### Exercise description
Nothing outside the lines below from the one containing "이동, 조정할 수 있다" through the one containing "- How did the cold war influnce game thoery" is to be printed; print those exactly, ends included, and drop the pictures.

(Data excerpts)

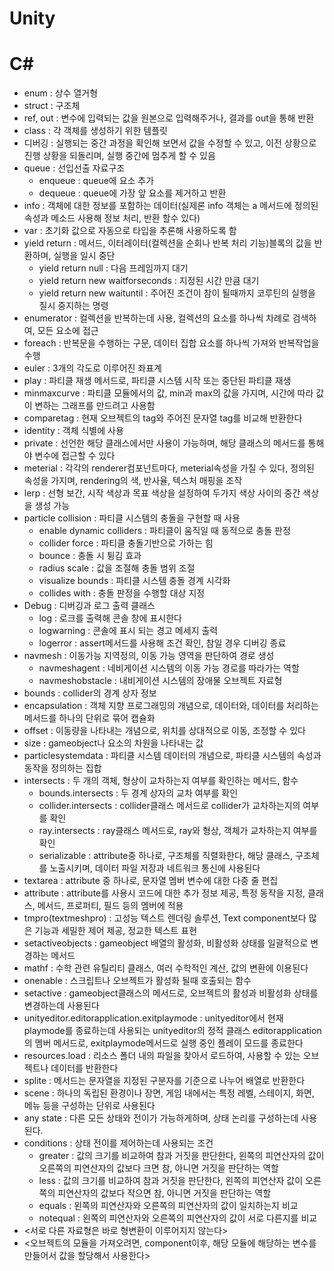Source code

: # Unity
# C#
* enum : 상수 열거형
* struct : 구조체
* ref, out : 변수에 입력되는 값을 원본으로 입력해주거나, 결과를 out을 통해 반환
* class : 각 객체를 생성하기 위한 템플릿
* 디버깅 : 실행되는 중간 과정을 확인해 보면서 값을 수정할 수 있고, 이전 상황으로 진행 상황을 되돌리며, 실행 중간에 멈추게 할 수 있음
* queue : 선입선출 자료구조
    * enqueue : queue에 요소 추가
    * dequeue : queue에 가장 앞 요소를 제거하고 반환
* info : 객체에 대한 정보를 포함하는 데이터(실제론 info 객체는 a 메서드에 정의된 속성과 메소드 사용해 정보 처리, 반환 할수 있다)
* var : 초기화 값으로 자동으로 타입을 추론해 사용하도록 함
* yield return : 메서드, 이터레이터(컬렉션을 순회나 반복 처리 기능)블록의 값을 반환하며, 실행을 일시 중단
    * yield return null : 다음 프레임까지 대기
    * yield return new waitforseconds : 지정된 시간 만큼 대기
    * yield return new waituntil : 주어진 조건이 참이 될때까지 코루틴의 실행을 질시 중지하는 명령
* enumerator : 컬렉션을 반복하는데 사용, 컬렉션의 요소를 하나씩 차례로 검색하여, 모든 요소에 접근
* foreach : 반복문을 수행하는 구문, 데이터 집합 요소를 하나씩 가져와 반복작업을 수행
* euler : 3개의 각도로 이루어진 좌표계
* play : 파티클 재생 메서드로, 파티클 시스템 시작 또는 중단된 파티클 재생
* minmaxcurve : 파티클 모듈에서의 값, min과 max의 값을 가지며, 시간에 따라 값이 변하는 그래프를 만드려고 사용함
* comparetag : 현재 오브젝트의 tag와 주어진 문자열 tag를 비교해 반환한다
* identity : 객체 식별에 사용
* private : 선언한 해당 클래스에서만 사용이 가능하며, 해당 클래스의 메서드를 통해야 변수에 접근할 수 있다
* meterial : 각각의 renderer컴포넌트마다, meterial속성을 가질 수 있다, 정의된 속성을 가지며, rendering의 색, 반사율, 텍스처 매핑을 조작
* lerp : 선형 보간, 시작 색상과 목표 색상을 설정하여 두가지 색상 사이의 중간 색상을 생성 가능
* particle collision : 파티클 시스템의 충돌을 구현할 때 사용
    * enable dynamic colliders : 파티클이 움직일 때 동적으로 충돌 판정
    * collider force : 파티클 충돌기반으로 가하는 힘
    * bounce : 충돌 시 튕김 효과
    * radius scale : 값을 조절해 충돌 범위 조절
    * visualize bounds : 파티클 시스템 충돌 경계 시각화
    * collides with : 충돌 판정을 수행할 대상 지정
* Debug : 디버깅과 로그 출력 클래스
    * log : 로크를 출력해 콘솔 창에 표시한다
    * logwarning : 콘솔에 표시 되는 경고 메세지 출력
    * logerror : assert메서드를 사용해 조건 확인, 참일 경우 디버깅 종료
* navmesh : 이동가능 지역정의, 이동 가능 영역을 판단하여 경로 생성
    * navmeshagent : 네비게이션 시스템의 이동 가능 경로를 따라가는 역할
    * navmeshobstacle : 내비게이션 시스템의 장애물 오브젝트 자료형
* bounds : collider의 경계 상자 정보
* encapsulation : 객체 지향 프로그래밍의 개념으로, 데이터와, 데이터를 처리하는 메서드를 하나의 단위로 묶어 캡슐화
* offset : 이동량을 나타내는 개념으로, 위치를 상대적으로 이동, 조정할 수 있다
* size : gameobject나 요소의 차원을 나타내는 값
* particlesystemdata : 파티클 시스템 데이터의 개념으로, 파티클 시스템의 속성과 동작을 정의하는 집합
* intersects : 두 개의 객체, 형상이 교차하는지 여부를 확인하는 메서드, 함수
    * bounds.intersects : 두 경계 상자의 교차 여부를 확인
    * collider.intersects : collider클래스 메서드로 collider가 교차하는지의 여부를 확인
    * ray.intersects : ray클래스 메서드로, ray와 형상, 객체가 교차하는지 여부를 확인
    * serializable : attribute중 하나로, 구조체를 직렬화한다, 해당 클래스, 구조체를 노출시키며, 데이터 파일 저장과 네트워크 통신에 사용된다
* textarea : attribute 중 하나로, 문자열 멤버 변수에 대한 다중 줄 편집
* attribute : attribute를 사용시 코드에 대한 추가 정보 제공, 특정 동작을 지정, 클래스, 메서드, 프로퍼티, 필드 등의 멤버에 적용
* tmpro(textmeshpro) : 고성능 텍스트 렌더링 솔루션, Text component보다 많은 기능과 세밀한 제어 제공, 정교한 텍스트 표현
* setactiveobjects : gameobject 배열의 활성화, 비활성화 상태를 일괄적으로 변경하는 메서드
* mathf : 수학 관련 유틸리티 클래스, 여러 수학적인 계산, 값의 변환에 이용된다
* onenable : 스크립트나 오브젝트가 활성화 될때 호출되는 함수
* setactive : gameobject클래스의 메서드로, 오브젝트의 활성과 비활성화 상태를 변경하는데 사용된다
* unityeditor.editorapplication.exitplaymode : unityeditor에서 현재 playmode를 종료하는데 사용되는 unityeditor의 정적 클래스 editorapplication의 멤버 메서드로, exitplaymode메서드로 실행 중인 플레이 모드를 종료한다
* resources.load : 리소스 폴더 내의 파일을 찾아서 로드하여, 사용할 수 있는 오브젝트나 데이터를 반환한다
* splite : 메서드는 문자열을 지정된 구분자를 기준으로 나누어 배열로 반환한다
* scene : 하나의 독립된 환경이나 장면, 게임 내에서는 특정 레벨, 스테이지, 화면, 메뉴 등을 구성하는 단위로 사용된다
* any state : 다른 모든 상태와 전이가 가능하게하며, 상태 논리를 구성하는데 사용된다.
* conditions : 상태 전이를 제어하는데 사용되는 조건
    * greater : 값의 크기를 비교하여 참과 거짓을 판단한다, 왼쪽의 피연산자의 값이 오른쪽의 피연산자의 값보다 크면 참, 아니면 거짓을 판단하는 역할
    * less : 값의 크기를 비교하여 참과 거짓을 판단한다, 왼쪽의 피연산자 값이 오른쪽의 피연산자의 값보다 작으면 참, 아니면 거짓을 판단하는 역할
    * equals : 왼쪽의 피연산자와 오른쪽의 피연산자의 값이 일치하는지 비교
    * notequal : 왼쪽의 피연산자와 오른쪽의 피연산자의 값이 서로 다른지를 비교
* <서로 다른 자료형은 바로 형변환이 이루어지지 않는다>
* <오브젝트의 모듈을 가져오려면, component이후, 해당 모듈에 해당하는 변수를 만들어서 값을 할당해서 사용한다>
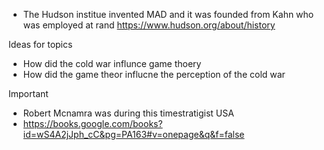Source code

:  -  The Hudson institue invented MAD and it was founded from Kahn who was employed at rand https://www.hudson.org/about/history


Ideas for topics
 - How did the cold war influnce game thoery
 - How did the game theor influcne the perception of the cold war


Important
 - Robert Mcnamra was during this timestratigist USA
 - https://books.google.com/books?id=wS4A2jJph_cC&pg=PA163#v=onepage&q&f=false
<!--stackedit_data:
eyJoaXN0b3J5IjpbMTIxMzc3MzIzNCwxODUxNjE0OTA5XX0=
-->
---
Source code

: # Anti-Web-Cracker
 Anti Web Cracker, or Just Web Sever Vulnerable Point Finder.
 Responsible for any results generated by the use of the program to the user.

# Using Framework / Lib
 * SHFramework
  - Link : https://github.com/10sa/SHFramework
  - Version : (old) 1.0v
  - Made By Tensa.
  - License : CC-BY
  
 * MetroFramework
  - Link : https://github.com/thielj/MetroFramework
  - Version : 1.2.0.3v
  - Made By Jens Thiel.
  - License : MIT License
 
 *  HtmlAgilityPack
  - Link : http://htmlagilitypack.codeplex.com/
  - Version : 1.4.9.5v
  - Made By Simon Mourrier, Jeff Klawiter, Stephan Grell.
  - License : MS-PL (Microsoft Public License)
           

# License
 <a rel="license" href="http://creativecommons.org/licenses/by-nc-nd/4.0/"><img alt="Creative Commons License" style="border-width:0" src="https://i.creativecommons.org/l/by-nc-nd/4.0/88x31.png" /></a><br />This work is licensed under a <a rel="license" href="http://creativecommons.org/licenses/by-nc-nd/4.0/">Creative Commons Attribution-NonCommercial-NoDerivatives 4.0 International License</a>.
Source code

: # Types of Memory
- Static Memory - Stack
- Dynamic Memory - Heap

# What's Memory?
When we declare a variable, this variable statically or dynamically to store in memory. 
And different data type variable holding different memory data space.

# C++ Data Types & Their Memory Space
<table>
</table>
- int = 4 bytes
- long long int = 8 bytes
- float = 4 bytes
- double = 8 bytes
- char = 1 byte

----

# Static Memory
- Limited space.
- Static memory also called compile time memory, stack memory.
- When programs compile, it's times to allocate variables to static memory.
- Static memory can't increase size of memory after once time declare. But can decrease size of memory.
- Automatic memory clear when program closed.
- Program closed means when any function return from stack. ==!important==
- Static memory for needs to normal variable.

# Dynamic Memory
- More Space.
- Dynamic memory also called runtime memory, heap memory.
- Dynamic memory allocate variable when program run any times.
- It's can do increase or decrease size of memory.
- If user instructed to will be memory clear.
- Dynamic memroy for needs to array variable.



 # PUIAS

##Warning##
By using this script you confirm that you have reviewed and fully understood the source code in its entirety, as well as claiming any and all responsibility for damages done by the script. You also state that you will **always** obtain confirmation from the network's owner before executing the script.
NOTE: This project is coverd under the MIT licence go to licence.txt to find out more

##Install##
==
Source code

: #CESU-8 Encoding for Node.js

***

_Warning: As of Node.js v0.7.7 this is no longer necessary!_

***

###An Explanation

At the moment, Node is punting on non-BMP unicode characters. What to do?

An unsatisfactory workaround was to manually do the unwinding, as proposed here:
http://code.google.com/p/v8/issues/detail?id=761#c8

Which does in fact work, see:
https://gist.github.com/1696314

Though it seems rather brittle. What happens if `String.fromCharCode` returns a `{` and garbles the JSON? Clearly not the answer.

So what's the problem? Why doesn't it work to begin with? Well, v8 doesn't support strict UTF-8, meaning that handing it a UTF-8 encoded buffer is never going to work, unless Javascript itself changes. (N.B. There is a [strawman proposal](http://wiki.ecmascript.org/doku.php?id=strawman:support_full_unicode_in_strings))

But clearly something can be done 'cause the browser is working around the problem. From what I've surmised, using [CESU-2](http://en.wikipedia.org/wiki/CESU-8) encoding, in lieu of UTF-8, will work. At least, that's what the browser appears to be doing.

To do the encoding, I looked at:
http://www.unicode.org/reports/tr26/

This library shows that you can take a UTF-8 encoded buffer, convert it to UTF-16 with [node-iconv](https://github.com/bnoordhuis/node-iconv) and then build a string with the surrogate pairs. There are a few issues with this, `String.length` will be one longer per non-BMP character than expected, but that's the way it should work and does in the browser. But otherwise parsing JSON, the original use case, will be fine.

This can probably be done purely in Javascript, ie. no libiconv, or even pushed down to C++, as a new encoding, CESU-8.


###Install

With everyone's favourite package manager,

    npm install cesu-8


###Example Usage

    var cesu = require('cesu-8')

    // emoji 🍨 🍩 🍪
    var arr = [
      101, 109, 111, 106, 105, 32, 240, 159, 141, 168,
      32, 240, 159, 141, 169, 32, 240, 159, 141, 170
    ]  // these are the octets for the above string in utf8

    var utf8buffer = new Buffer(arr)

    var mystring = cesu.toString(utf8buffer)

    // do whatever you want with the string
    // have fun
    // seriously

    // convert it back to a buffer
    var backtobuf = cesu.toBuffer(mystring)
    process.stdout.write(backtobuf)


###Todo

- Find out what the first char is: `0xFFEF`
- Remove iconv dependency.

### Result
* offset : 이동량을 나타내는 개념으로, 위치를 상대적으로 이동, 조정할 수 있다
* size : gameobject나 요소의 차원을 나타내는 값
* particlesystemdata : 파티클 시스템 데이터의 개념으로, 파티클 시스템의 속성과 동작을 정의하는 집합
* intersects : 두 개의 객체, 형상이 교차하는지 여부를 확인하는 메서드, 함수
    * bounds.intersects : 두 경계 상자의 교차 여부를 확인
    * collider.intersects : collider클래스 메서드로 collider가 교차하는지의 여부를 확인
    * ray.intersects : ray클래스 메서드로, ray와 형상, 객체가 교차하는지 여부를 확인
    * serializable : attribute중 하나로, 구조체를 직렬화한다, 해당 클래스, 구조체를 노출시키며, 데이터 파일 저장과 네트워크 통신에 사용된다
* textarea : attribute 중 하나로, 문자열 멤버 변수에 대한 다중 줄 편집
* attribute : attribute를 사용시 코드에 대한 추가 정보 제공, 특정 동작을 지정, 클래스, 메서드, 프로퍼티, 필드 등의 멤버에 적용
* tmpro(textmeshpro) : 고성능 텍스트 렌더링 솔루션, Text component보다 많은 기능과 세밀한 제어 제공, 정교한 텍스트 표현
* setactiveobjects : gameobject 배열의 활성화, 비활성화 상태를 일괄적으로 변경하는 메서드
* mathf : 수학 관련 유틸리티 클래스, 여러 수학적인 계산, 값의 변환에 이용된다
* onenable : 스크립트나 오브젝트가 활성화 될때 호출되는 함수
* setactive : gameobject클래스의 메서드로, 오브젝트의 활성과 비활성화 상태를 변경하는데 사용된다
* unityeditor.editorapplication.exitplaymode : unityeditor에서 현재 playmode를 종료하는데 사용되는 unityeditor의 정적 클래스 editorapplication의 멤버 메서드로, exitplaymode메서드로 실행 중인 플레이 모드를 종료한다
* resources.load : 리소스 폴더 내의 파일을 찾아서 로드하여, 사용할 수 있는 오브젝트나 데이터를 반환한다
* splite : 메서드는 문자열을 지정된 구분자를 기준으로 나누어 배열로 반환한다
* scene : 하나의 독립된 환경이나 장면, 게임 내에서는 특정 레벨, 스테이지, 화면, 메뉴 등을 구성하는 단위로 사용된다
* any state : 다른 모든 상태와 전이가 가능하게하며, 상태 논리를 구성하는데 사용된다.
* conditions : 상태 전이를 제어하는데 사용되는 조건
    * greater : 값의 크기를 비교하여 참과 거짓을 판단한다, 왼쪽의 피연산자의 값이 오른쪽의 피연산자의 값보다 크면 참, 아니면 거짓을 판단하는 역할
    * less : 값의 크기를 비교하여 참과 거짓을 판단한다, 왼쪽의 피연산자 값이 오른쪽의 피연산자의 값보다 작으면 참, 아니면 거짓을 판단하는 역할
    * equals : 왼쪽의 피연산자와 오른쪽의 피연산자의 값이 일치하는지 비교
    * notequal : 왼쪽의 피연산자와 오른쪽의 피연산자의 값이 서로 다른지를 비교
* <서로 다른 자료형은 바로 형변환이 이루어지지 않는다>
* <오브젝트의 모듈을 가져오려면, component이후, 해당 모듈에 해당하는 변수를 만들어서 값을 할당해서 사용한다>
Source code

:  -  The Hudson institue invented MAD and it was founded from Kahn who was employed at rand https://www.hudson.org/about/history


Ideas for topics
 - How did the cold war influnce game thoery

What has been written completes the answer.